* _What the task asks_
What is the number of lines in the data that contain "label"? Nothing besides that number, please.

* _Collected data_
▬▬▬

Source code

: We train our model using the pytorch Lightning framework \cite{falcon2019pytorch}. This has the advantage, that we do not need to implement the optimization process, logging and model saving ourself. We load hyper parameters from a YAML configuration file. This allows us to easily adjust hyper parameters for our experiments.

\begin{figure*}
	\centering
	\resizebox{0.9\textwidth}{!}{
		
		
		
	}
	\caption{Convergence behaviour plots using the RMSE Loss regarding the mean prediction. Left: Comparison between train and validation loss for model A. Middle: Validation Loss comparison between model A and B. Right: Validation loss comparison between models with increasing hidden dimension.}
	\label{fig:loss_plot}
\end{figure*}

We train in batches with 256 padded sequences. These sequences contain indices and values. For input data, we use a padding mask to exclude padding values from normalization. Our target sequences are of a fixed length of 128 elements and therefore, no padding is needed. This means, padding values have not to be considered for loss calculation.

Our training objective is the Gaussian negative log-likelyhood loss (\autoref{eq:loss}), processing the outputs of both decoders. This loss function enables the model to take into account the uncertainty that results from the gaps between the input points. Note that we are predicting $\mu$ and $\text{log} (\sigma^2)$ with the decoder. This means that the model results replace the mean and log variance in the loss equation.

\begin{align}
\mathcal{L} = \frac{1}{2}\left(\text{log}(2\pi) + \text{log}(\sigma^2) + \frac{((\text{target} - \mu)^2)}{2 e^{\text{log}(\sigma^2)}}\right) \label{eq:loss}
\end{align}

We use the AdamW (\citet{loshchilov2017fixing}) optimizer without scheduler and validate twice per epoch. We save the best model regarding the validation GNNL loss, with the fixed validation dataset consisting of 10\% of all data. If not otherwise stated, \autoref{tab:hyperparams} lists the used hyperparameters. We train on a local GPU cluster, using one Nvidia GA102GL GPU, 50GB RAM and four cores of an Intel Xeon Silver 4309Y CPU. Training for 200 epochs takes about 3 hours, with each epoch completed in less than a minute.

▬▬▬

* _Answer below_
2